**What is required**
Output each line from the one that contains "- ✅ Dismiss" to the final line of the data below, exactly, and include nothing else.

+ + +

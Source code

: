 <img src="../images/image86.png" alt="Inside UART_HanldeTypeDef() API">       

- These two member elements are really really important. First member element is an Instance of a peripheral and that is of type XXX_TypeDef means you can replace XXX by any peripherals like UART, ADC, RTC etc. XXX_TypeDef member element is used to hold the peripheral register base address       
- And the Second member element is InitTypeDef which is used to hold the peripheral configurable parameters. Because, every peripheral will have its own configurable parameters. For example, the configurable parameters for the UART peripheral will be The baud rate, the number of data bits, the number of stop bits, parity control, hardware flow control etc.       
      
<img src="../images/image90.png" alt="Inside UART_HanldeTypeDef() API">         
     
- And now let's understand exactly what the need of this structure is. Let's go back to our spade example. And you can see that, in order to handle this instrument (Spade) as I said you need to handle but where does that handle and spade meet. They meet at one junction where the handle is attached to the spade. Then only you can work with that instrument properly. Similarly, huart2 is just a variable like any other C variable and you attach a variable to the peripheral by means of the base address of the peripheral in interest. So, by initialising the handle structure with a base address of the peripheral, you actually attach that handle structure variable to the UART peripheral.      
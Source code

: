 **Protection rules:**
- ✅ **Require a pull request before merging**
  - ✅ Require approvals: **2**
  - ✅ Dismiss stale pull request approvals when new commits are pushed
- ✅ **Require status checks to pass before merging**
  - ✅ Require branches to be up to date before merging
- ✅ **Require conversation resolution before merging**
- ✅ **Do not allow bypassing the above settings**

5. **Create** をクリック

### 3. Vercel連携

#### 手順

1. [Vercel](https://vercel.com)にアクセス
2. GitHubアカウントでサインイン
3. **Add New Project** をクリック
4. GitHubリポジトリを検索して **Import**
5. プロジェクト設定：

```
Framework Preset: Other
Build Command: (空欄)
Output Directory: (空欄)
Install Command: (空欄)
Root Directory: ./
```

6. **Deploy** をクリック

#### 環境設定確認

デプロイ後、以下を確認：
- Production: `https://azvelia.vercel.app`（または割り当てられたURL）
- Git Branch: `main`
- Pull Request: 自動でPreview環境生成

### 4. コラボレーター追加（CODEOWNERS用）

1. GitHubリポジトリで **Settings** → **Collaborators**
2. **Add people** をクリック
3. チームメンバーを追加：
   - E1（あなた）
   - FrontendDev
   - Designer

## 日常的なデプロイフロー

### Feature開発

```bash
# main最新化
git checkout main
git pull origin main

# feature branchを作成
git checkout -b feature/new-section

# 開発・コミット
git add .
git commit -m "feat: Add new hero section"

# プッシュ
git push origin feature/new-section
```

+ + +

**Response to the task**
  - ✅ Dismiss stale pull request approvals when new commits are pushed
- ✅ **Require status checks to pass before merging**
  - ✅ Require branches to be up to date before merging
- ✅ **Require conversation resolution before merging**
- ✅ **Do not allow bypassing the above settings**

5. **Create** をクリック

### 3. Vercel連携

#### 手順

1. [Vercel](https://vercel.com)にアクセス
2. GitHubアカウントでサインイン
3. **Add New Project** をクリック
4. GitHubリポジトリを検索して **Import**
5. プロジェクト設定：

```
Framework Preset: Other
Build Command: (空欄)
Output Directory: (空欄)
Install Command: (空欄)
Root Directory: ./
```

6. **Deploy** をクリック

#### 環境設定確認

デプロイ後、以下を確認：
- Production: `https://azvelia.vercel.app`（または割り当てられたURL）
- Git Branch: `main`
- Pull Request: 自動でPreview環境生成

### 4. コラボレーター追加（CODEOWNERS用）

1. GitHubリポジトリで **Settings** → **Collaborators**
2. **Add people** をクリック
3. チームメンバーを追加：
   - E1（あなた）
   - FrontendDev
   - Designer

## 日常的なデプロイフロー

### Feature開発

```bash
# main最新化
git checkout main
git pull origin main

# feature branchを作成
git checkout -b feature/new-section

# 開発・コミット
git add .
git commit -m "feat: Add new hero section"

# プッシュ
git push origin feature/new-section
```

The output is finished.